═════ Provided records
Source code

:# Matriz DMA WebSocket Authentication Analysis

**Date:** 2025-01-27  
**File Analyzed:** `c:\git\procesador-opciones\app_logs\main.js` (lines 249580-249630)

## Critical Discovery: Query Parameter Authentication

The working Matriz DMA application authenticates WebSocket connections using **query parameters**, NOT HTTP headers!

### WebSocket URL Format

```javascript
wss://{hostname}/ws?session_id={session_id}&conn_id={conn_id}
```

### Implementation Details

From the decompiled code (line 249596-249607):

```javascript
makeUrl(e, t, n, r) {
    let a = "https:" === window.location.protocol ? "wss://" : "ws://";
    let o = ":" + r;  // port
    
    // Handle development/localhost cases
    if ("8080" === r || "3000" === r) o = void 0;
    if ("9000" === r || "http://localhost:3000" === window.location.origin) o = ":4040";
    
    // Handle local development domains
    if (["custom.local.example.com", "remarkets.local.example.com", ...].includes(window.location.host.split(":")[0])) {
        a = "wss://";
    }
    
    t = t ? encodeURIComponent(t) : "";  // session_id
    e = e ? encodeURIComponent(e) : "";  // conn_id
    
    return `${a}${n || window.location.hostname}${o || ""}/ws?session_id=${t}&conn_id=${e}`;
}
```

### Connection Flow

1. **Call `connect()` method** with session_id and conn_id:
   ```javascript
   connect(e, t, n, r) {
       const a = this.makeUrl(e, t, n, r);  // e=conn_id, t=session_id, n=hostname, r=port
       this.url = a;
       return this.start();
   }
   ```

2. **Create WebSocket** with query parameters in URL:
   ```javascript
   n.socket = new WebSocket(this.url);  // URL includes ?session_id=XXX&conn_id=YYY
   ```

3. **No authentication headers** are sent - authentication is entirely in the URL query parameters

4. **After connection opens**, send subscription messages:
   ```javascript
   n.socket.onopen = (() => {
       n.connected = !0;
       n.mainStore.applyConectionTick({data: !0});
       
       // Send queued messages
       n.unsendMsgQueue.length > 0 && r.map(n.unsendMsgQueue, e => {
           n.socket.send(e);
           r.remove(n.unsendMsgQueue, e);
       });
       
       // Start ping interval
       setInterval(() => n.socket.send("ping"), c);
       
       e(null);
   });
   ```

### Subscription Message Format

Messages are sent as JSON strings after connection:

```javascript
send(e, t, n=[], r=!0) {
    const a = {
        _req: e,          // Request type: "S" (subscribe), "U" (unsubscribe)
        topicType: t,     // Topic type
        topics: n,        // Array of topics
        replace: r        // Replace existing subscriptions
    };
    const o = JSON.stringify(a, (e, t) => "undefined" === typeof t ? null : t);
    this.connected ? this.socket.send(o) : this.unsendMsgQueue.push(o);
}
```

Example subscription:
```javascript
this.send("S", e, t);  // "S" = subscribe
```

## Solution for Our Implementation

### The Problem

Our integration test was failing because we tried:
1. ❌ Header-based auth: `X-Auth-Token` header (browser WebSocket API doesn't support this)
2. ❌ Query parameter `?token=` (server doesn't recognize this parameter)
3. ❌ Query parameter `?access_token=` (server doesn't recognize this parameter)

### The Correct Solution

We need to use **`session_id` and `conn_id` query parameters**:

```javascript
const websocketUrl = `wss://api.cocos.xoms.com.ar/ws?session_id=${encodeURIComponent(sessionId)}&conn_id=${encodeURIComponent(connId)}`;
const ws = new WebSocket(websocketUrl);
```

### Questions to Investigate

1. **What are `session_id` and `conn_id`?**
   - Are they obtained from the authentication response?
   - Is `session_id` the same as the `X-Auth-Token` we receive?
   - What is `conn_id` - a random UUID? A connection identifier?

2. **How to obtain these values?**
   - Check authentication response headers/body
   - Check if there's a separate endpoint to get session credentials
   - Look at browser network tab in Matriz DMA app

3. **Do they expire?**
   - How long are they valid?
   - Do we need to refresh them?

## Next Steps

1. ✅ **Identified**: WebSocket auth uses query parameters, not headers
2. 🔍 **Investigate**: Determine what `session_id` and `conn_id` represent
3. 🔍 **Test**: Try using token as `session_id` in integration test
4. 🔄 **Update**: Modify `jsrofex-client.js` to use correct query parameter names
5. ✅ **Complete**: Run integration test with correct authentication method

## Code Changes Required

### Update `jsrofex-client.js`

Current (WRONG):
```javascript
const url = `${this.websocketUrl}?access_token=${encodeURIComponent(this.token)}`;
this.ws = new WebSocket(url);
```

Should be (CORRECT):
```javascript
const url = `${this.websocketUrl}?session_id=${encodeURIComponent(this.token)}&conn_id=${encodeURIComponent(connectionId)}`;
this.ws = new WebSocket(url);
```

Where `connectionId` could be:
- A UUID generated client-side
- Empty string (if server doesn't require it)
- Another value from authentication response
══════════
Task goal → Reproduce exactly, and only, the lines from the start of the entries through the one that contains "## Critical Discovery: Query".

Solution to the exercise →
Source code

:# Matriz DMA WebSocket Authentication Analysis

**Date:** 2025-01-27  
**File Analyzed:** `c:\git\procesador-opciones\app_logs\main.js` (lines 249580-249630)

## Critical Discovery: Query Parameter Authentication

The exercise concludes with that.